The Chinese Typewriter: A History
Read an excerpt from Thomas Mullaney’s exploration of quick changing key strokes in China
It’s not often that you hear the metallic tings and tangs of a typewriter these days—we’ve moved on to the softer tones of thumbs drumming on touchscreens. But not too long ago, the typewriter was an indispensable tool, not an antique store find. The QWERTY keyboard, though, has remained steadfast through myriad technological upheavals: A is on the far left, L on the far right. But what about languages that are character-based instead of alphabetic? How can a keyboard possibly fit in every symbol? Thomas Mullaney, in his new book The Chinese Typewriter, chronicles the People’s Republic’s century-long quest to unite language and technology into universal expression. Ting.
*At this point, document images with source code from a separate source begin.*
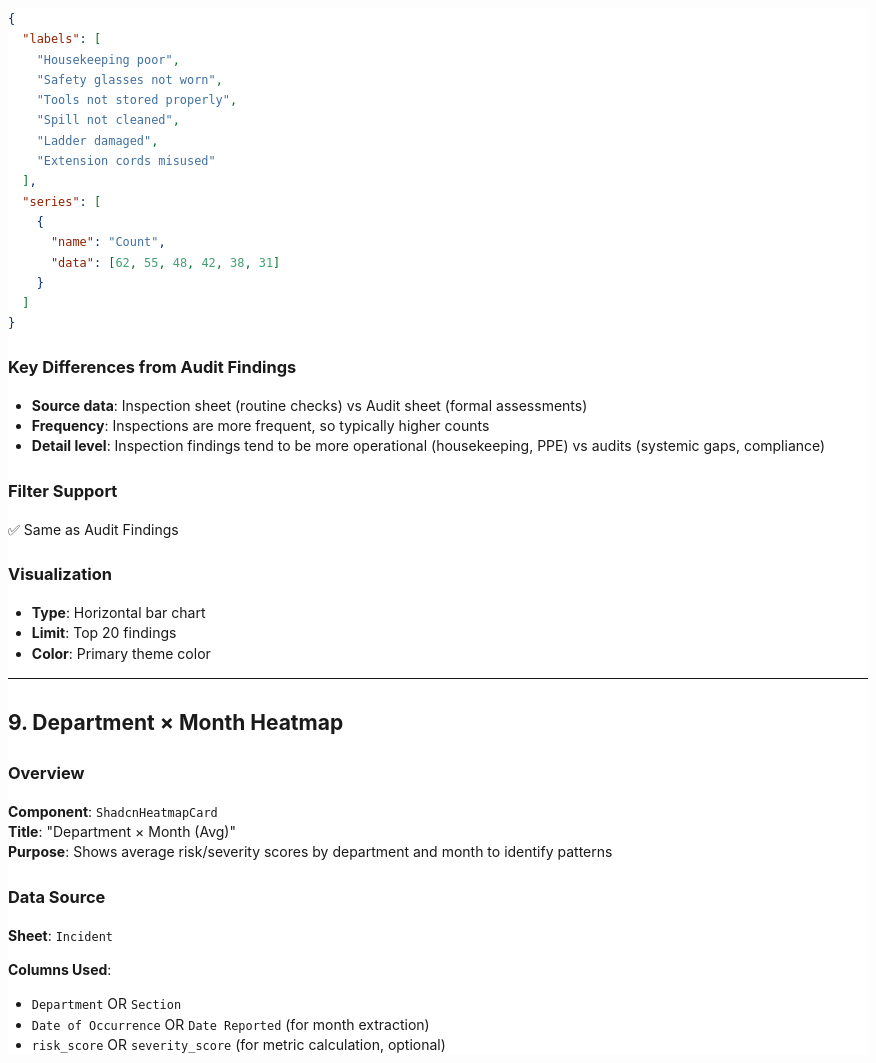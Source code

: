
 ```json
{
  "labels": [
    "Housekeeping poor",
    "Safety glasses not worn",
    "Tools not stored properly",
    "Spill not cleaned",
    "Ladder damaged",
    "Extension cords misused"
  ],
  "series": [
    {
      "name": "Count",
      "data": [62, 55, 48, 42, 38, 31]
    }
  ]
}
```

### Key Differences from Audit Findings

- **Source data**: Inspection sheet (routine checks) vs Audit sheet (formal assessments)
- **Frequency**: Inspections are more frequent, so typically higher counts
- **Detail level**: Inspection findings tend to be more operational (housekeeping, PPE) vs audits (systemic gaps, compliance)

### Filter Support

✅ Same as Audit Findings

### Visualization

- **Type**: Horizontal bar chart
- **Limit**: Top 20 findings
- **Color**: Primary theme color

---

## 9. Department × Month Heatmap

### Overview

**Component**: `ShadcnHeatmapCard`  
**Title**: "Department × Month (Avg)"  
**Purpose**: Shows average risk/severity scores by department and month to identify patterns

### Data Source

**Sheet**: `Incident`

**Columns Used**:

- `Department` OR `Section`
- `Date of Occurrence` OR `Date Reported` (for month extraction)
- `risk_score` OR `severity_score` (for metric calculation, optional)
By the year 1915, China was no longer a country in search of a typewriter. To the contrary, there now existed two types of Chinese typewriter, each putting forth a different approach to the question of Chinese technolinguistic modernity, and each departing dramatically from the Western typewriter form. Manufacturers in China and abroad would now have to choose between them—to decide which, if either, constituted a promising path forward. The common usage approach to Chinese typewriting tapped into widespread concerns and longstanding research among Chinese elites into the question of the “foundational” vocabulary of a modern Chinese citizenry, and in that sense could perhaps render this machine understandable and comprehensible to customers already familiar with the notion of “common usage” in other contexts. Yet the common usage approach could never hope to encompass the entirety of the Chinese language, which for an inscription device meant something quite different than in the context of Chinese-language pedagogy. To learn and memorize a core set of “foundational characters” in no way prevented a student from eventually expanding beyond those lexical boundaries, whereas in the case of the typewriter, common usage formed a more or less impassable horizon. In this respect, modern Chinese information technologies premised upon the common usage model would necessarily be marked by an irresolvable restlessness, with elites, educators, and entrepreneurs forever battling one another over the authority to define the boundaries separating first- and second-class characters, and the boundaries separating which characters to include and which to banish. The price of technolinguistic modernity so conceived would be that of division, restlessness, and the constant policing of boundaries.
Qi Xuan and his divisible type machine put forth a strikingly different answer to the question of Chinese writing. In contrast to the common usage model, this machine offered up a vision of modern Chinese inscription that would embrace frequent and infrequent characters alike, quieting the mania and incessant lexical self-improvement of common usage systems, and thereby unifying the Chinese script within a new technolinguistic domain. But technolinguistic modernity of this variety would come with its own compromise, as well. To achieve this unity and “leave no character behind,” it would first be necessary to shatter Chinese characters into pieces, giving up on the idea that characters—and even the beloved brushstroke—constituted the ontological foundation of Chinese writing. Instead, both strokes and characters would have to cede the throne to “the radical,” the once taxonomic and etymological entity now reimagined as the productive “root” of Chinese writing itself. This ontological revolution necessarily brought with it a politics over which the common usage model never had to fret: the politics of Chinese aesthetics in the age of mechanical reproduction.